An exact restatement of all the data is required, with the pictures left out.
┌──
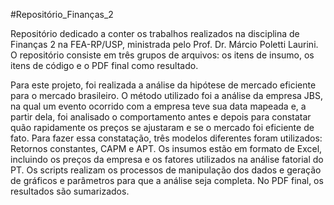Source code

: #Repositório_Finanças_2

Repositório dedicado a conter os trabalhos realizados na disciplina de Finanças 2 na FEA-RP/USP, ministrada pelo Prof. Dr. Márcio Poletti Laurini. 
O repositório consiste em três grupos de arquivos: os itens de insumo, os itens de código e o PDF final como resultado.

Para este projeto, foi realizada a análise da hipótese de mercado eficiente para o mercado brasileiro. O método utilizado foi a análise da empresa JBS, na qual um evento ocorrido
com a empresa teve sua data mapeada e, a partir dela, foi analisado o comportamento antes e depois para constatar quão rapidamente os preços se ajustaram e se o mercado foi eficiente de fato.
Para fazer essa constatação, três modelos diferentes foram utilizados: Retornos constantes, CAPM e APT. Os insumos estão em formato de Excel, incluindo os preços da empresa e os fatores
utilizados na análise fatorial do PT. Os scripts realizam os processos de manipulação dos dados e geração de gráficos e parâmetros para que a análise seja completa.
No PDF final, os resultados são sumarizados.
└──
* [Worked solution]
Source code

: #Repositório_Finanças_2

Repositório dedicado a conter os trabalhos realizados na disciplina de Finanças 2 na FEA-RP/USP, ministrada pelo Prof. Dr. Márcio Poletti Laurini. 
O repositório consiste em três grupos de arquivos: os itens de insumo, os itens de código e o PDF final como resultado.

Para este projeto, foi realizada a análise da hipótese de mercado eficiente para o mercado brasileiro. O método utilizado foi a análise da empresa JBS, na qual um evento ocorrido
com a empresa teve sua data mapeada e, a partir dela, foi analisado o comportamento antes e depois para constatar quão rapidamente os preços se ajustaram e se o mercado foi eficiente de fato.
Para fazer essa constatação, três modelos diferentes foram utilizados: Retornos constantes, CAPM e APT. Os insumos estão em formato de Excel, incluindo os preços da empresa e os fatores
utilizados na análise fatorial do PT. Os scripts realizam os processos de manipulação dos dados e geração de gráficos e parâmetros para que a análise seja completa.
No PDF final, os resultados são sumarizados.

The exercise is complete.